Monsieur le ministre, quel est le potentiel de cette trouvaille, est-ce que ça va permettre de répondre à une partie de la demande intérieure, est-ce que cela va permettre d’exporter aussi du gaz et du pétrole ?
Oui, tout à fait, le potentiel est important, vous l’avez dit, ce sont 2 milliards de barils de pétrole brut et 2400 milliards de pieds cubes de gaz naturel. Ce gisement va être exploité en 2 phases : d’abord la première phase en 2023, où on accédera à environ 15% de la production à terme et une deuxième phase en 2026 où on sera à plein régime et on espère maintenir ce régime pendant 20-30 ans de production.

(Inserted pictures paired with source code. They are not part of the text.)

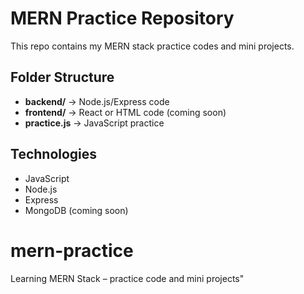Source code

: # MERN Practice Repository

This repo contains my MERN stack practice codes and mini projects.

## Folder Structure
- **backend/** → Node.js/Express code
- **frontend/** → React or HTML code (coming soon)
- **practice.js** → JavaScript practice

## Technologies
- JavaScript
- Node.js
- Express
- MongoDB (coming soon)
# mern-practice
Learning MERN Stack – practice code and mini projects"
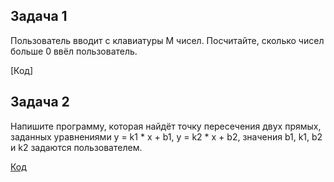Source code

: ## Задача 1

Пользователь вводит с клавиатуры M чисел. Посчитайте, сколько чисел больше 0 ввёл пользователь.

[Код]

## Задача 2 

Напишите программу, которая найдёт точку пересечения двух прямых, заданных уравнениями y = k1 * x + b1, y = k2 * x + b2,
значения b1, k1, b2 и k2 задаются пользователем.

[Код](https://github.com/Aliya472/Homework3.6/blob/main/EX002/Program.cs)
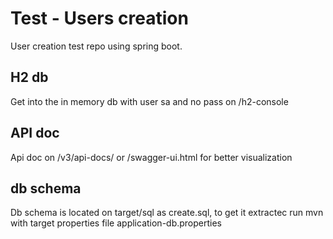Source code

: # Test - Users creation
User creation test repo using spring boot.

## H2 db
Get into the in memory db with user sa and no pass on /h2-console

## API doc
Api doc on /v3/api-docs/ or /swagger-ui.html for better visualization

## db schema
Db schema is located on target/sql as create.sql, to get it extractec run mvn with target properties file application-db.properties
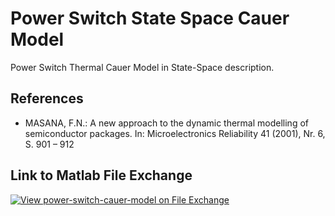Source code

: # Power Switch State Space Cauer Model
Power Switch Thermal Cauer Model in State-Space description.

## References
* MASANA, F.N.: A new approach to the dynamic thermal modelling of semiconductor packages. In:
Microelectronics Reliability 41 (2001), Nr. 6, S. 901 – 912

## Link to Matlab File Exchange
[![View power-switch-cauer-model on File Exchange](https://www.mathworks.com/matlabcentral/images/matlab-file-exchange.svg)](https://de.mathworks.com/matlabcentral/fileexchange/118125-power-switch-cauer-model)
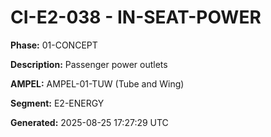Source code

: # CI-E2-038 - IN-SEAT-POWER

**Phase:** 01-CONCEPT

**Description:** Passenger power outlets

**AMPEL:** AMPEL-01-TUW (Tube and Wing)

**Segment:** E2-ENERGY

**Generated:** 2025-08-25 17:27:29 UTC

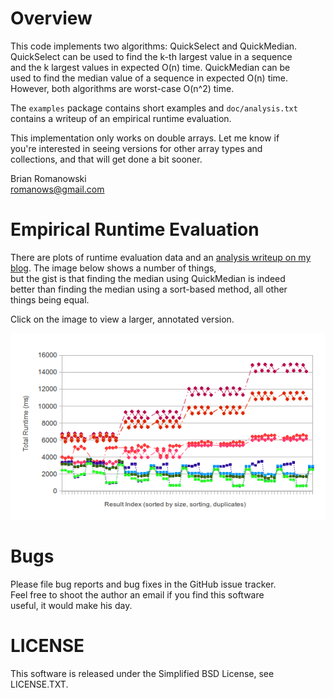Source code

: # Overview
This code implements two algorithms: QuickSelect and QuickMedian.   
QuickSelect can be used to find the k-th largest value in a sequence   
and the k largest values in expected O(n) time.  QuickMedian can be   
used to find the median value of a sequence in expected O(n) time.   
However, both algorithms are worst-case O(n^2) time.  
  
The <code>examples</code> package contains short examples and <code>doc/analysis.txt</code>   
contains a writeup of an empirical runtime evaluation.   
  
This implementation only works on double arrays.  Let me know if   
you're interested in seeing versions for other array types and   
collections, and that will get done a bit sooner.   
  
Brian Romanowski   
romanows@gmail.com  


# Empirical Runtime Evaluation
There are plots of runtime evaluation data and an <a href="https://pwnetics.wordpress.com/2011/09/28/an-empirical-analysis-of-quickselect-and-quickmedian/">analysis writeup on 
my blog</a>.  The image below shows a number of things,  
but the gist is that finding the median using QuickMedian is indeed   
better than finding the median using a sort-based method, all other   
things being equal.   
  
Click on the image to view a larger, annotated version.  
  
<a href="http://github.com/romanows/QuickSelect/raw/master/doc/QuickSelectEval_large1.png"><img src="http://github.com/romanows/QuickSelect/raw/master/doc/QuickSelectEval_preview1.png" alt="Thumbnail image linking to the full image that analyzes QuickMedian vs. SortMedian runtimes.  See analysis.txt for a writeup of the evaluation data." /></a>


# Bugs
Please file bug reports and bug fixes in the GitHub issue tracker.   
Feel free to shoot the author an email if you find this software  
useful, it would make his day.  


# LICENSE
This software is released under the Simplified BSD License, see   
LICENSE.TXT.  
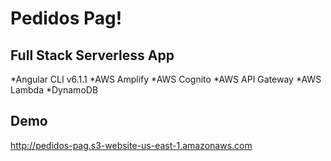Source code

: # Pedidos Pag!

## Full Stack Serverless App

*Angular CLI v6.1.1
*AWS Amplify
*AWS Cognito
*AWS API Gateway
*AWS Lambda
*DynamoDB

## Demo

http://pedidos-pag.s3-website-us-east-1.amazonaws.com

Vous avez choisi l’Italien Eni pour exploiter ce gisement, le PDG d’Eni n’a pas donné de chiffre concernant la part des retombées qui reviendra à la Côte d’Ivoire. Les Ivoiriens, la population va-t-elle bénéficier de ces retombées, de cette découverte majeure, et si oui comment ?
Alors, à trois niveaux, j’allais dire, ce gisement contient du pétrole brut et du gaz naturel. Le pétrole brut sera commercialisé au plan international et donc les ressources issues de la vente de ce pétrole reviendront en partie à la Côte d’Ivoire, et serviront donc à l’économie nationale, et donc au bonheur des populations.
Dans quelle proportion ?
C’est assez technique, mais on dira qu’après avoir couvert les coûts de production, la Côte d‘Ivoire bénéficiera de 52% du profit d’une part, et de 10% des 48% restants, d’autre part.
« Pourquoi nous avons choisi l’italien ENI »
Donc, ça, c’est dans les caisses de l’Etat…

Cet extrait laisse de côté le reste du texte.